Взгляд туда, взгляд сюда… Он хотел удержать ее руку (ведь руку, которую дружелюбно держишь в своей, так удобно сжимать, и щипать, и слегка выкручивать), но остерегся. Даже его глаза Лизы обжигают сухим ледяным огнем. “Коллеги немного празднуют”, — бормочет он, устремляясь вперед. “Это их дело, сколько они пьют, — говорит Лиза прокладывающей ей дорогу спине. — Я не буду пить с ними”.
А почему это дорогу нужно прокладывать? Потому что препятствуют темнота, смрад и тревога, глубокой водой стоящие между черных стен. В этой воде ждут своего часа, своей жертвы рыбы и гады, тени и шорохи, сплетни и шепот. Минуты пройдут или столетия, прежде чем они бросятся, драгоценным чутьем распознав того, кого ждали.

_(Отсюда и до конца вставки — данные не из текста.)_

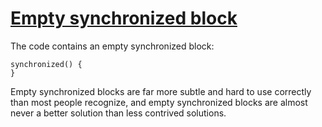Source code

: # [Empty synchronized block](https://spotbugs.readthedocs.io/en/latest/bugDescriptions.html#ESync_EMPTY_SYNC)

 The code contains an empty synchronized block:

    synchronized() {
    }

Empty synchronized blocks are far more subtle and hard to use correctly
than most people recognize, and empty synchronized blocks
are almost never a better solution
than less contrived solutions.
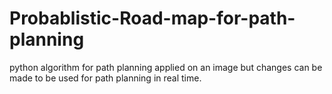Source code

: # Probablistic-Road-map-for-path-planning
python algorithm for path planning applied on an image but changes can be made to be used for path planning in real time. 
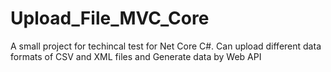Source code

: # Upload_File_MVC_Core
A small project for techincal test for Net Core C#.  Can upload different data formats of CSV and XML files and Generate data by Web API 
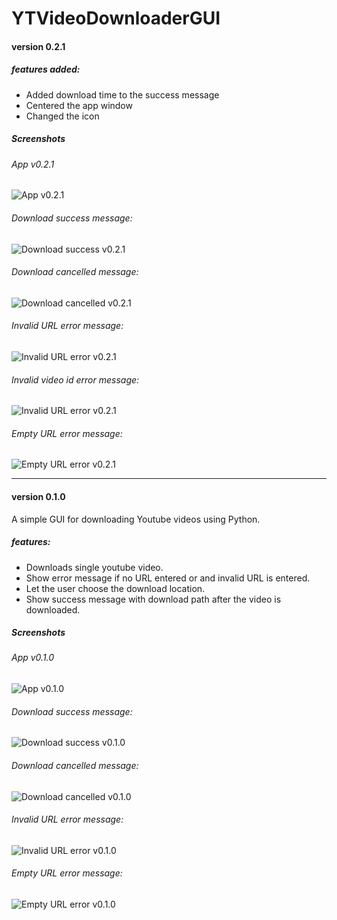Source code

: # **YTVideoDownloaderGUI**

#### **version 0.2.1**

##### features added:

* Added download time to the success message
* Centered the app window
* Changed the icon

##### Screenshots

###### App v0.2.1

![App v0.2.1](images/screenshots/v0.2.1/App_v0.2.1.png)

###### Download success message:

![Download success v0.2.1](images/screenshots/v0.2.1/download_success_v0.2.1.png)

###### Download cancelled message:

![Download cancelled v0.2.1](images/screenshots/v0.2.1/download_cancelled_v0.2.1.png)

###### Invalid URL error message:

![Invalid URL error v0.2.1](images/screenshots/v0.2.1/invalid_url_error_v0.2.1.png)

###### Invalid video id error message:

![Invalid URL error v0.2.1](images/screenshots/v0.2.1/invalid_video_id_error_v0.2.1.png)

###### Empty URL error message:

![Empty URL error v0.2.1](images/screenshots/v0.2.1/empty_url_error_v0.2.1.png)

---

#### version 0.1.0

A simple GUI for downloading Youtube videos using Python.

##### features:

* Downloads single youtube video.
* Show error message if no URL entered or and invalid URL is entered.
* Let the user choose the download location.
* Show success message with download path after the video is downloaded.

##### Screenshots

###### App v0.1.0

![App v0.1.0](./images/screenshots/v0.1.0/App_v0.1.0.png)

###### Download success message:

![Download success v0.1.0](./images/screenshots/v0.1.0/download_success_v0.1.0.png)

###### Download cancelled message:

![Download cancelled v0.1.0](./images/screenshots/v0.1.0/download_cancelled_v0.1.0.png)

###### Invalid URL error message:

![Invalid URL error v0.1.0](./images/screenshots/v0.1.0/invalid_url_error_v0.1.0.png)

###### Empty URL error message:

![Empty URL error v0.1.0](./images/screenshots/v0.1.0/empty_url_error_v0.1.0.png)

Какой нескончаемый коридор. Что здесь есть — есть ли здесь лампочка? Не то что ощупью, но увлекаемые интуицией прозревших ног, мы — за Лизой, а Лиза — за смутной спиной, следуем, несколько раз поворачивая все в одну сторону, как будто обходя по периметру огромную квартиру, огибая прилежно спящие опасные соты, налетая на какие-то тела (вероятно, это шкафы, вешалки, велосипеды, подвешенные на стене тазы и корытца, насквозь прогнившие тюки старых газет и журналов, картонные коробки с тяжелым или рыхлой ветошью). Безнадежная уравновешенность кошмара сопутствует нашей прогулке. Всю ночь, всю долгую жизнь сна мы так и будем идти (почему во сне никогда не чувствуешь ног?) круг за кругом, страх за страхом. Рыбы и гады, тени и шорохи, сплетни и шепот следят за движением наших запахов, безмолвные распахивая пасти.
И распахивается еще одна дверь.
В комнате за дверью мрак и вонь как будто еще усилились, сгустившись пьяными голосами — но на самом деле, конечно, здесь горит свет. (Свечи, прикиньте. Стоят на столе в чем-то грязно-железном, канделябристом, или воткнутые в пивные бутылки.) За большим столом — ага, большим круглым столом, к этому моменту безобразно и бесповоротно разоренным, — сидит компания. Никто уже не держит язык и лицо. Сдается нам, осанкой и хорошими манерами присутствующие не обременяют себя и в иные, более спокойные минуты жизни, но сейчас они предались грозной даже вульгарности, бешеному даже хамству, от которого летят и грозят пожаром искры. Страшно гудит, разгораясь, беседа, из нее, как из костра, то один, то другой взвизг взмывает кон тутта форца яростным языком пламени. Лишены смысла эти речи, но в них есть другое: язык дисгармонии и смерти, чуждый и светлому мастерству культуры, и сумрачному гению природы. На этом языке — обиходном для столь многих — человек говорит с человеком. С культурой и природой, впрочем, он говорит точно так же.